■ DESCRIPTION OF THE TASK
Set down the records that follow exactly, every line of them.

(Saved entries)
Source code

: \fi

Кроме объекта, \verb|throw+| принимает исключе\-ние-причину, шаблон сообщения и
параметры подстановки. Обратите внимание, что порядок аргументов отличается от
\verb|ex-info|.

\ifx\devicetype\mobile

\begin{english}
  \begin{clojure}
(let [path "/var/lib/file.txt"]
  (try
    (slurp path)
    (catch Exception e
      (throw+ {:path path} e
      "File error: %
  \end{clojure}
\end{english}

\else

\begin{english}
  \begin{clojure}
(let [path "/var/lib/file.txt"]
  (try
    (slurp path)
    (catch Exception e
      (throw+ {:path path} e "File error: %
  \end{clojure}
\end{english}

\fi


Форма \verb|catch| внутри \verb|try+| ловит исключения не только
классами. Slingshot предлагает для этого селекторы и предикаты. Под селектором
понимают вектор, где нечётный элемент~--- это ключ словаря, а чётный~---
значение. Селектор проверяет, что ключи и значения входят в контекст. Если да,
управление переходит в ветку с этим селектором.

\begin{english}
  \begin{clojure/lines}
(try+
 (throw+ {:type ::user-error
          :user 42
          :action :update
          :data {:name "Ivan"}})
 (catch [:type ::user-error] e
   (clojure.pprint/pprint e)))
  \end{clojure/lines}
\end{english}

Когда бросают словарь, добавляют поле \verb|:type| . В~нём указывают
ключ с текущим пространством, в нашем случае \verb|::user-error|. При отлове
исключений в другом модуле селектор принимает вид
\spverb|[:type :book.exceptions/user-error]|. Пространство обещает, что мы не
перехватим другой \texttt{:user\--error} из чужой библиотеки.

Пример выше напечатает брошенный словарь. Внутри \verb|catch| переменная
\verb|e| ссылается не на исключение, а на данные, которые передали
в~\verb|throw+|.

■ RESULT OF THIS EXERCISE
Source code

: \fi

Кроме объекта, \verb|throw+| принимает исключе\-ние-причину, шаблон сообщения и
параметры подстановки. Обратите внимание, что порядок аргументов отличается от
\verb|ex-info|.

\ifx\devicetype\mobile

\begin{english}
  \begin{clojure}
(let [path "/var/lib/file.txt"]
  (try
    (slurp path)
    (catch Exception e
      (throw+ {:path path} e
      "File error: %
  \end{clojure}
\end{english}

\else

\begin{english}
  \begin{clojure}
(let [path "/var/lib/file.txt"]
  (try
    (slurp path)
    (catch Exception e
      (throw+ {:path path} e "File error: %
  \end{clojure}
\end{english}

\fi


Форма \verb|catch| внутри \verb|try+| ловит исключения не только
классами. Slingshot предлагает для этого селекторы и предикаты. Под селектором
понимают вектор, где нечётный элемент~--- это ключ словаря, а чётный~---
значение. Селектор проверяет, что ключи и значения входят в контекст. Если да,
управление переходит в ветку с этим селектором.

\begin{english}
  \begin{clojure/lines}
(try+
 (throw+ {:type ::user-error
          :user 42
          :action :update
          :data {:name "Ivan"}})
 (catch [:type ::user-error] e
   (clojure.pprint/pprint e)))
  \end{clojure/lines}
\end{english}

Когда бросают словарь, добавляют поле \verb|:type| . В~нём указывают
ключ с текущим пространством, в нашем случае \verb|::user-error|. При отлове
исключений в другом модуле селектор принимает вид
\spverb|[:type :book.exceptions/user-error]|. Пространство обещает, что мы не
перехватим другой \texttt{:user\--error} из чужой библиотеки.

Пример выше напечатает брошенный словарь. Внутри \verb|catch| переменная
\verb|e| ссылается не на исключение, а на данные, которые передали
в~\verb|throw+|.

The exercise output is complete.